What you should do - Copy the data below exactly, omitting any picture it contains.

The records -

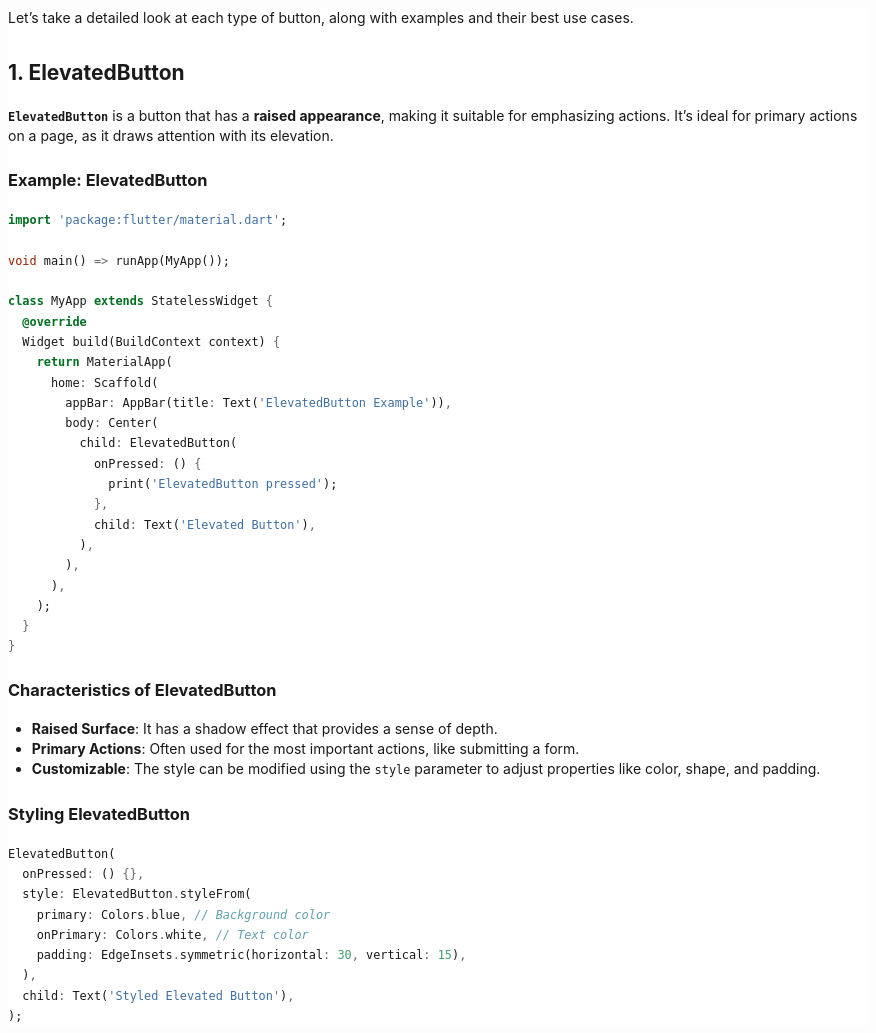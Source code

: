 Let’s take a detailed look at each type of button, along with examples and their best use cases.

## 1. ElevatedButton
**`ElevatedButton`** is a button that has a **raised appearance**, making it suitable for emphasizing actions. It’s ideal for primary actions on a page, as it draws attention with its elevation.

### Example: ElevatedButton
```dart
import 'package:flutter/material.dart';

void main() => runApp(MyApp());

class MyApp extends StatelessWidget {
  @override
  Widget build(BuildContext context) {
    return MaterialApp(
      home: Scaffold(
        appBar: AppBar(title: Text('ElevatedButton Example')),
        body: Center(
          child: ElevatedButton(
            onPressed: () {
              print('ElevatedButton pressed');
            },
            child: Text('Elevated Button'),
          ),
        ),
      ),
    );
  }
}
```
### Characteristics of ElevatedButton
- **Raised Surface**: It has a shadow effect that provides a sense of depth.
- **Primary Actions**: Often used for the most important actions, like submitting a form.
- **Customizable**: The style can be modified using the `style` parameter to adjust properties like color, shape, and padding.

### Styling ElevatedButton
```dart
ElevatedButton(
  onPressed: () {},
  style: ElevatedButton.styleFrom(
    primary: Colors.blue, // Background color
    onPrimary: Colors.white, // Text color
    padding: EdgeInsets.symmetric(horizontal: 30, vertical: 15),
  ),
  child: Text('Styled Elevated Button'),
);
```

Answer box -
Source code

: Let’s take a detailed look at each type of button, along with examples and their best use cases.

## 1. ElevatedButton
**`ElevatedButton`** is a button that has a **raised appearance**, making it suitable for emphasizing actions. It’s ideal for primary actions on a page, as it draws attention with its elevation.

### Example: ElevatedButton
```dart
import 'package:flutter/material.dart';

void main() => runApp(MyApp());

class MyApp extends StatelessWidget {
  @override
  Widget build(BuildContext context) {
    return MaterialApp(
      home: Scaffold(
        appBar: AppBar(title: Text('ElevatedButton Example')),
        body: Center(
          child: ElevatedButton(
            onPressed: () {
              print('ElevatedButton pressed');
            },
            child: Text('Elevated Button'),
          ),
        ),
      ),
    );
  }
}
```
### Characteristics of ElevatedButton
- **Raised Surface**: It has a shadow effect that provides a sense of depth.
- **Primary Actions**: Often used for the most important actions, like submitting a form.
- **Customizable**: The style can be modified using the `style` parameter to adjust properties like color, shape, and padding.

### Styling ElevatedButton
```dart
ElevatedButton(
  onPressed: () {},
  style: ElevatedButton.styleFrom(
    primary: Colors.blue, // Background color
    onPrimary: Colors.white, // Text color
    padding: EdgeInsets.symmetric(horizontal: 30, vertical: 15),
  ),
  child: Text('Styled Elevated Button'),
);
```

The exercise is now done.